What is expected:
Find the line holding "Объекты исследования располагались" in the entries below. Give it again exactly, along with every line after it up to and including the line holding "среднее значение~--- 130\,м.".

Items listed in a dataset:
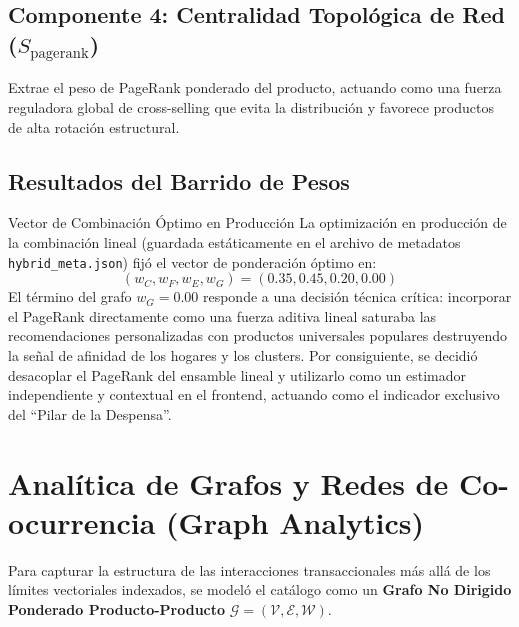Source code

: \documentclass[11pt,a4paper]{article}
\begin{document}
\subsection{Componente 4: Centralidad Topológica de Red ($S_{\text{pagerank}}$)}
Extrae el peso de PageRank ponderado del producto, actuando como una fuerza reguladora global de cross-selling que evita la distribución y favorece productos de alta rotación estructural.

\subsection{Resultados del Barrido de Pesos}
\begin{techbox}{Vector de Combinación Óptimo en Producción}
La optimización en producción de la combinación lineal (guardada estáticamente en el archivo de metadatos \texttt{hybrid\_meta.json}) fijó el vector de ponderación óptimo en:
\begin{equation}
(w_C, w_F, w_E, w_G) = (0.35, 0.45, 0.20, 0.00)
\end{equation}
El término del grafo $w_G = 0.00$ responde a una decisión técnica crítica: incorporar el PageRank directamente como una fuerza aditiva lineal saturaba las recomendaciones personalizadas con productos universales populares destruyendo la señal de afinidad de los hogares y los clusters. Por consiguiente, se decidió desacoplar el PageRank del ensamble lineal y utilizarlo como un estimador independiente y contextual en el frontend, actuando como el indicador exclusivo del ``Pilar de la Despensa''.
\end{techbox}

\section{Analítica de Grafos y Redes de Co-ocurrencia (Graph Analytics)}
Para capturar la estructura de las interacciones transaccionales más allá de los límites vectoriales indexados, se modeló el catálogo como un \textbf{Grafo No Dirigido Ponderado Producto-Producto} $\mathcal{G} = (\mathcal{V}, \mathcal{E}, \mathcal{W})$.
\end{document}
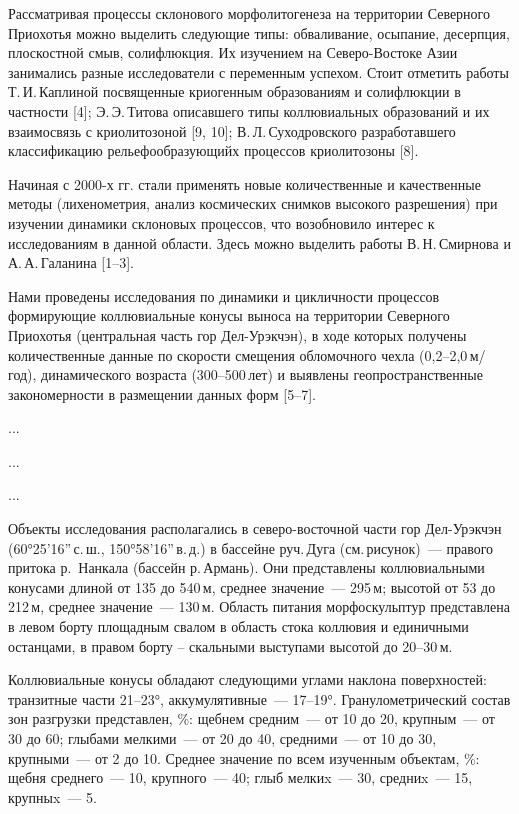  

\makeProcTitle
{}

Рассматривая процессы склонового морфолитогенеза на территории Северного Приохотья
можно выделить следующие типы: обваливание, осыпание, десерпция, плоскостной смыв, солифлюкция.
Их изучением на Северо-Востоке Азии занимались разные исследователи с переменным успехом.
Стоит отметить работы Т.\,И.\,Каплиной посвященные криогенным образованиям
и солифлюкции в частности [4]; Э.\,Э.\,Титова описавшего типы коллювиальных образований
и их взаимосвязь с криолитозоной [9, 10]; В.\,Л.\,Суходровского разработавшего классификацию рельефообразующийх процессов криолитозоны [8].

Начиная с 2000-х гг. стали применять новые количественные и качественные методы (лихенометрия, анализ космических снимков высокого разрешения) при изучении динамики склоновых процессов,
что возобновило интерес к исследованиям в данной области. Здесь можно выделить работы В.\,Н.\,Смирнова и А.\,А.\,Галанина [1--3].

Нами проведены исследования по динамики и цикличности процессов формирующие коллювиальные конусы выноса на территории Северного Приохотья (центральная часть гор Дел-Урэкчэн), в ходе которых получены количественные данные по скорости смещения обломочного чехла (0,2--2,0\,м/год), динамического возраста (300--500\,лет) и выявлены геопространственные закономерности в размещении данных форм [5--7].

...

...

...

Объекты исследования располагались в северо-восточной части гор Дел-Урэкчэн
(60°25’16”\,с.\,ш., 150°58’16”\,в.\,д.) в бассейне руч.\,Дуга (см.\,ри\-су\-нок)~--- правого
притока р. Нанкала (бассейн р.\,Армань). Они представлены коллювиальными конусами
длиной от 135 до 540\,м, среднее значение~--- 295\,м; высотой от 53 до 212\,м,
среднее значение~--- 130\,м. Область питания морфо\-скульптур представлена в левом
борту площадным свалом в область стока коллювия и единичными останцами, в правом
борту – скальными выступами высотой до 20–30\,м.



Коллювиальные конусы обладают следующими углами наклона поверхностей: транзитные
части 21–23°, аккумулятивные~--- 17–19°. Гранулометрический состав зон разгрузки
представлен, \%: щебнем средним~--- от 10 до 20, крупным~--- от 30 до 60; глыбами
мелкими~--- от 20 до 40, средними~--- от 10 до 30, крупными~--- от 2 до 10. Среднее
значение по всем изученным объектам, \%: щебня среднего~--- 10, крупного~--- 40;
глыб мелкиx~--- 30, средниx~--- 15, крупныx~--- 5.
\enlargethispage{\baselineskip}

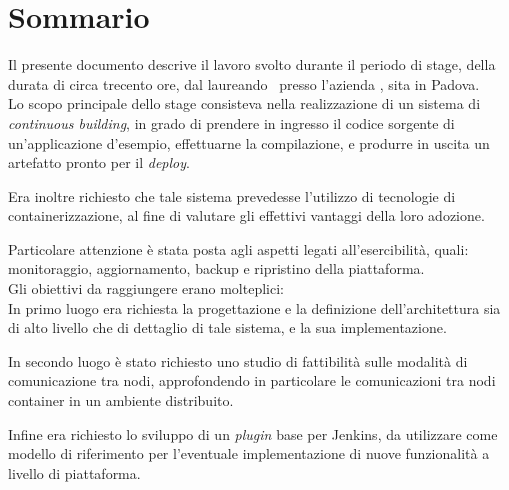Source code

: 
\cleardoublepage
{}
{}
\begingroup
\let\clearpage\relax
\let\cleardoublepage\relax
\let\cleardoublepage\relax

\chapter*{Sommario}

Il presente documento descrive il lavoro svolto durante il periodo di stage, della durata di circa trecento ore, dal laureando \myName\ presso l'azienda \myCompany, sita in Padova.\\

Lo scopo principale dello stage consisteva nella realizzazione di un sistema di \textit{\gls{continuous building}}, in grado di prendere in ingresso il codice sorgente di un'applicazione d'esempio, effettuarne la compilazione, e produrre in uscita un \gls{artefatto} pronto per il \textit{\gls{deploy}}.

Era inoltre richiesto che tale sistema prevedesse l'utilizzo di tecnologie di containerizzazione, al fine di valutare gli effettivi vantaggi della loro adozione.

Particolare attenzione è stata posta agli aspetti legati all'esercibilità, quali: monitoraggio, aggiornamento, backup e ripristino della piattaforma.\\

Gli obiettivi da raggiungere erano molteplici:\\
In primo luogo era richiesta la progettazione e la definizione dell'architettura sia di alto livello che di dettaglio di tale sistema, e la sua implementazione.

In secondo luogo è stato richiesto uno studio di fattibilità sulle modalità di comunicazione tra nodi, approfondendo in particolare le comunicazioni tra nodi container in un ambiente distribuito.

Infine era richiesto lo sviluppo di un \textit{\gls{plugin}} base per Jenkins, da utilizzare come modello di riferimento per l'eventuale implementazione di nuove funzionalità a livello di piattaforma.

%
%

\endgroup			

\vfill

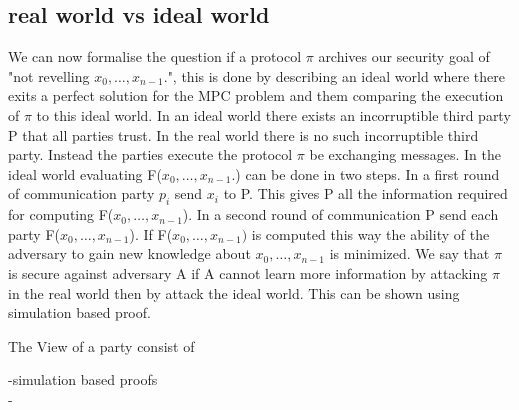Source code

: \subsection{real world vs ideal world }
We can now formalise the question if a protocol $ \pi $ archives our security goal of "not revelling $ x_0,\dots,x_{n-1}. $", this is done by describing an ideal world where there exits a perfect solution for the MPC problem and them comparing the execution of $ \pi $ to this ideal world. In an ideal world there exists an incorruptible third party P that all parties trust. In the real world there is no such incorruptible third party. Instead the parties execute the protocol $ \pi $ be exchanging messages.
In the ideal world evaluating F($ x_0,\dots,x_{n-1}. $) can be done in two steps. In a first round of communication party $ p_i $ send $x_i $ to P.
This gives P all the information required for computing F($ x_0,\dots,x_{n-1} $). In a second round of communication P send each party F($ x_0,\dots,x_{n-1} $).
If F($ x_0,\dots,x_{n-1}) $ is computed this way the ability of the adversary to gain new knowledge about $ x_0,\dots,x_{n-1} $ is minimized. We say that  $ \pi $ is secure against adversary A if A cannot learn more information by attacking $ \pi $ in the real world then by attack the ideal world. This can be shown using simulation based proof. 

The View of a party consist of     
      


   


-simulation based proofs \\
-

Answer to this problem:
Объекты исследования располагались в северо-восточной части гор Дел-Урэкчэн
(60°25’16”\,с.\,ш., 150°58’16”\,в.\,д.) в бассейне руч.\,Дуга (см.\,ри\-су\-нок)~--- правого
притока р. Нанкала (бассейн р.\,Армань). Они представлены коллювиальными конусами
длиной от 135 до 540\,м, среднее значение~--- 295\,м; высотой от 53 до 212\,м,
среднее значение~--- 130\,м. Область питания морфо\-скульптур представлена в левом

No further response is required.